Mairzy doats and dozy doats and liddle lamzy divey
A kiddley divey too, wouldn't you?
Now, if your elderly relatives didn't sing this ditty to you as a child, you're probably wondering, "What the . . . ?"
It's what they call a "novelty song," and it's from the World War II era. It became popular on the radio, and the G.I.s fighting over in Europe liked it too. (Rumor has it they used the nonsensical lyrics for passwords.)
While she could be quite stern, my grandmother had a playful side - from convincing me that she could change red lights to green with her mind, to honking at cows (she told me they understood that to be a human "hello") - and she sang this song enough that it's taken up residence in my memory, popping out from time to time.
Walking through the near-empty building, I started humming it. It had been a while, so it took a second to get the whole verse.

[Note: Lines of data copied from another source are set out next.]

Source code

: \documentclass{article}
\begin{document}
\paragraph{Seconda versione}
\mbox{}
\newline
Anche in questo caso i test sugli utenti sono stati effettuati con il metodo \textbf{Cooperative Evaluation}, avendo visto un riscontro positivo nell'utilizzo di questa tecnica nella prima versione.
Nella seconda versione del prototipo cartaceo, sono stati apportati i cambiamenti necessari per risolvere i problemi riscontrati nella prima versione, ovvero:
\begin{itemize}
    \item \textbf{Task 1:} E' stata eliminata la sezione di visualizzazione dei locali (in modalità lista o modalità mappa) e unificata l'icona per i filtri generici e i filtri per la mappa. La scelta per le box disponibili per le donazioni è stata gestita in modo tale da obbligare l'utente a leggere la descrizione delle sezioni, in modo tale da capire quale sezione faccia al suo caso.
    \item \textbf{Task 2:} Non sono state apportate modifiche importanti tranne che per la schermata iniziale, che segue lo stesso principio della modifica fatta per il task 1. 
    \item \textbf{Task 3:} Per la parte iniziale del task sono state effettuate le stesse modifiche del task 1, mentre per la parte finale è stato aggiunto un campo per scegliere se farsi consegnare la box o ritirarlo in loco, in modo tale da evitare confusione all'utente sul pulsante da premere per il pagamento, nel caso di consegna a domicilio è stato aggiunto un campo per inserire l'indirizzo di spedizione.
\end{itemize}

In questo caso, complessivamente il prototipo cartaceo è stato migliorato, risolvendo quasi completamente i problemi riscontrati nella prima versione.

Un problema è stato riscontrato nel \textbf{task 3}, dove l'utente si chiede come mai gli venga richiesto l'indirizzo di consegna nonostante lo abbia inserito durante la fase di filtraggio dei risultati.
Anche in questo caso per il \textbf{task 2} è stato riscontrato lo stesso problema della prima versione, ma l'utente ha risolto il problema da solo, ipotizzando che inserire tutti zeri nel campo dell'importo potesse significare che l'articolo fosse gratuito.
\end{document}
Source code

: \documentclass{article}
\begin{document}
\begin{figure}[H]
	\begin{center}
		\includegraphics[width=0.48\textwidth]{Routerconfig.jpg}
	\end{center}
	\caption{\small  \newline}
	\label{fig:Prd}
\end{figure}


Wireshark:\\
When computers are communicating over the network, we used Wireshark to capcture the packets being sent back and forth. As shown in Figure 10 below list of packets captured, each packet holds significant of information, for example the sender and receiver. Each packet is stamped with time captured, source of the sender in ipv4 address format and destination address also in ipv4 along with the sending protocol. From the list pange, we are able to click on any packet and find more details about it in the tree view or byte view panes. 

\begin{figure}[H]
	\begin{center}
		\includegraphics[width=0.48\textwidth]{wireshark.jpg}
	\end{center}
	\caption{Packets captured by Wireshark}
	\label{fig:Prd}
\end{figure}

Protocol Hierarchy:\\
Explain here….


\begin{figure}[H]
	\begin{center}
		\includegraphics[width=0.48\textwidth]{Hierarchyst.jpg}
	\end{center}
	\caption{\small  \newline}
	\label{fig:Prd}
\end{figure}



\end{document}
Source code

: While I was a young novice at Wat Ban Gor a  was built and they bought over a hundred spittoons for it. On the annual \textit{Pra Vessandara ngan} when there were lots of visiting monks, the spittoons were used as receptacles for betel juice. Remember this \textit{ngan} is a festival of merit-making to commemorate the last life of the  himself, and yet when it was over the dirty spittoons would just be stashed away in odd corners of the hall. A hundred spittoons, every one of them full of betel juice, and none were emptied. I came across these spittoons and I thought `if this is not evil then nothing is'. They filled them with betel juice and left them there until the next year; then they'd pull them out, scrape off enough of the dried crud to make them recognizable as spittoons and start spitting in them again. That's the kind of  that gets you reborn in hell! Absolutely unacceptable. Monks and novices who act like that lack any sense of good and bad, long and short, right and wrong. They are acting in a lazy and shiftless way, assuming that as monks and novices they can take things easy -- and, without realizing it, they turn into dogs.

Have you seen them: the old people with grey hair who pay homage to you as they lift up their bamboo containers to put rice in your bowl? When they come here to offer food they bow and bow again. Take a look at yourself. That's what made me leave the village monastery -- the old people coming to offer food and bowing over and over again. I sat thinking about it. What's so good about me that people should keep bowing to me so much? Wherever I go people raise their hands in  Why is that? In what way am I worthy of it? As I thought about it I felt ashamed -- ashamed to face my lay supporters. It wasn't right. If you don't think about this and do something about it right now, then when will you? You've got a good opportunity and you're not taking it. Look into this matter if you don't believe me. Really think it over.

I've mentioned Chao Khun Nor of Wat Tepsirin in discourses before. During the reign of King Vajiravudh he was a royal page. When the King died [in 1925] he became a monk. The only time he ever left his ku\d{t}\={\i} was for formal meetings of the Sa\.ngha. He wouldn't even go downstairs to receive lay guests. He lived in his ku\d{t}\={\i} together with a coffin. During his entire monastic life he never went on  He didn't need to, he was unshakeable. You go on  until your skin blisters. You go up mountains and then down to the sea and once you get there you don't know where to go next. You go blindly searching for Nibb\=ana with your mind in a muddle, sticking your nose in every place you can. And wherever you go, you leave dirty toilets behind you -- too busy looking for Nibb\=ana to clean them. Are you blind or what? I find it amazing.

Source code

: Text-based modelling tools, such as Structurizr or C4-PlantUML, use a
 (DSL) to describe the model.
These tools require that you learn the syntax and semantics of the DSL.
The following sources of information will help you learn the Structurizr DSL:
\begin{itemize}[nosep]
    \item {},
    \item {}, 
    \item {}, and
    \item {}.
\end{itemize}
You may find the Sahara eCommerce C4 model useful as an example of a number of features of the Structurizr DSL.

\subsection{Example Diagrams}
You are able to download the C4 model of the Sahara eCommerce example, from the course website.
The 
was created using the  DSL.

But when I did, two very different senses hit me, of goofy pride that I'd remembered the lyrics, and bittersweet nostaglia.
I still miss my grandmother, gone more than five years now. I regret the time lost that I could have spent with her, thanks to my family's absence from Maine for 15 years. We got along famously when I was small, but we never got to know each other as fully-formed adults. I think she would have liked me as an adult.
Lost in these thoughts, another emotion crept in:
Guilt.
I felt a slight pang of remorse, knowing that I was depriving my parents of grandchildren. Of that relationship my grandmother had with me.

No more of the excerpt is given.